Pursuant to my discussion with @alexthims, I would like to put together a team to write a template for a smart contract or an application for the automatic payment of taxes and other reoccurring real life responsibilities associated with Parcel 0 and other properties. The scope of work shall include development of any associated primitives that would allow for the automatic payment of a real world liability associated with CityDAO automatically via the Blockchain. The contract(s) should be as easily duplicatable as possible so that they become a tool for future citydao parcels to automate, streamline and decentralize operations and manual administrative tasks as much as possible.
I am requesting $20,000 to bounty to developers at the standard DAO rate for development and management listed in the Development guild in CIP-69. I am also requesting an additional $30,000 be allocated for similar purposes only to be released for a specific purpose upon the approval of the planning guild (assuming CIP-69 passes).
If you are interested in the project, please contact me, and of course please hit that like button. cc: @andrewlreeve @DenverCitizen9 @Tuncay
How much time / what is the time for a human to pay the Parcel 0 taxes? Over the lifetime of the Parcel, if this amount is less than $50k this is not worth pursuing.
Also, “reoccurring real life responsibilities associated with Parcel 0” is vague. Can you elaborate on what these are?
From an engineering and design perspective, the problems that are being solved need to be clearly defined at the onset (now). Otherwise something gets built that doesn’t solve the problem and requires ongoing development and funding.
I get where you’re coming from wanting to automate as much of these processes as possible, but I struggle to imagine any scenario where a human can’t do it for cheaper. Not to mention software rot and resulting maintenance over the lifetime of the code.
Are we here to hire people to push paper or to build cool things that can be duplicated and used in other DAOs and the real world. Of course we could pay a bookkeeper $500 to file this every year if it was about the work.
I was vague on purpose because I don’t think it should be limited to just that one use case if we can figure out something else we can bridge the gap on.
Most definitely missing some steps in here.

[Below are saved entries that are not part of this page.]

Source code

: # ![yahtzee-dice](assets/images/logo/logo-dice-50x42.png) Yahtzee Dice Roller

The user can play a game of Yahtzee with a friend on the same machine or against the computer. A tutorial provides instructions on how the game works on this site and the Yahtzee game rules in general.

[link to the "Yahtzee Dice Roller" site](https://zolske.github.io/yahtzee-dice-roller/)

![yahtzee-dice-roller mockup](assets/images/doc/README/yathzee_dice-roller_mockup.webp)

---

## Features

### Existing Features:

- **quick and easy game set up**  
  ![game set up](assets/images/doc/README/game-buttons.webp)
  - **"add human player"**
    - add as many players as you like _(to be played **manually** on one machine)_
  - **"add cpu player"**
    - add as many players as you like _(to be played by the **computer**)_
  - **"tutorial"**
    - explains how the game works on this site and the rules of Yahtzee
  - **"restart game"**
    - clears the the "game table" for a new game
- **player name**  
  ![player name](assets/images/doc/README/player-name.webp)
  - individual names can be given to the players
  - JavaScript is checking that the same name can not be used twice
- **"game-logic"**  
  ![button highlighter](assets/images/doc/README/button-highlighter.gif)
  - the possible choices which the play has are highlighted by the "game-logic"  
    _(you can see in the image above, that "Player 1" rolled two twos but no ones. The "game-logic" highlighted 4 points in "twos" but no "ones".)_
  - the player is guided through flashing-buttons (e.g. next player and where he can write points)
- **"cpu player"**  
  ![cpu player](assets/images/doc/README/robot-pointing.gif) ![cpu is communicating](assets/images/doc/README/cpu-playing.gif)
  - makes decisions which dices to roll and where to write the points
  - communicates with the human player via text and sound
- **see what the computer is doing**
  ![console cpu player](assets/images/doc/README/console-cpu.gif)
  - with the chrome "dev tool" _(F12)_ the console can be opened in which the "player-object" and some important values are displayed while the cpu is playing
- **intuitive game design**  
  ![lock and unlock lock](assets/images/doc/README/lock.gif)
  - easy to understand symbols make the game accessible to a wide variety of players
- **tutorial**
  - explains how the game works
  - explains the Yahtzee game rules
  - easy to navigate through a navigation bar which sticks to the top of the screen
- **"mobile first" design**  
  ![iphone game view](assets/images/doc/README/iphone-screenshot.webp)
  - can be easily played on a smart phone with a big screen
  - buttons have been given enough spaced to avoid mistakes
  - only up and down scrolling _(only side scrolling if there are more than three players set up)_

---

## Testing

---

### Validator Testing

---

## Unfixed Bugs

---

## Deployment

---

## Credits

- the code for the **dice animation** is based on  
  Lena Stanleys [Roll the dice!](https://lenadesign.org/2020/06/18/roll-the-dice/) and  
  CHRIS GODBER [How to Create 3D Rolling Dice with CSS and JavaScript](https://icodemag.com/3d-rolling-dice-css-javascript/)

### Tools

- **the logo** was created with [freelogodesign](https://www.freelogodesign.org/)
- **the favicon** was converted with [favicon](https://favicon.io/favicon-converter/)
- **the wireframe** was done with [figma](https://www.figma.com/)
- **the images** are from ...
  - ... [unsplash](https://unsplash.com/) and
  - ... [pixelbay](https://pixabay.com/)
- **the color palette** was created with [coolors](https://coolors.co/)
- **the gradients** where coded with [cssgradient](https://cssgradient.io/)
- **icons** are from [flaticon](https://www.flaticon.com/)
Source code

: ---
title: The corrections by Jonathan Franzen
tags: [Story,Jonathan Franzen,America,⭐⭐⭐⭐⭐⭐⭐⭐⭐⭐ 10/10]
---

I imagine someone else is working on something similar too, does anyone know who that might be?
I know I could get access to the API info if we made the right relationships. In fact, it could be a public record.
I think the idea is to make this a “tool” that can be easily used for future parcels and potentially made available to the greater crypto community.
I’m fully in support, there are still barriers to using crypto for real world banking and this is one that needs solving.
In generally, there isn’t a good decentralized off ramp to USD (that I’m aware of). Another big primitive that is needed is USDC to ACH payment. For use for paying bills, individual or corporate.
I kept my balance sheet in USDC at https://duchamps.io/, so I am practically familiar with crypto-banking for SMBs (to provide a definition, let’s say balance sheets under $10m).
Technically, this requires centralized-services, such as the crypto off-ramp, ACH service, and the oracle’s data ingestion pipeline. There’s no getting around these.
As such, I would decentralize access-controls to these services rather than attempting to move the business logic on-chain.
For off-ramping, for example, using a Coinbase business account with multi-factor authentication siloed amongst multiple parties that share an anti-collusion incentive, along with an immutable audit log.
yep fair distinction, I think the point still stands though that decentralized access-controls to the services don’t exist. Unless you know of projects I don’t (which is very possible).
Would be cool to see on an experimental parcel. If it is built ready to scale to any parcel or category of parcel, and the parameters for the taxes can be changed and voted on, it would give a incentive to have parcels generate income to support the DAO. Would this create a financial liability to parcel NFT owners, or would the tax be taken out in a way so that NFT owner accounts are undisturbed?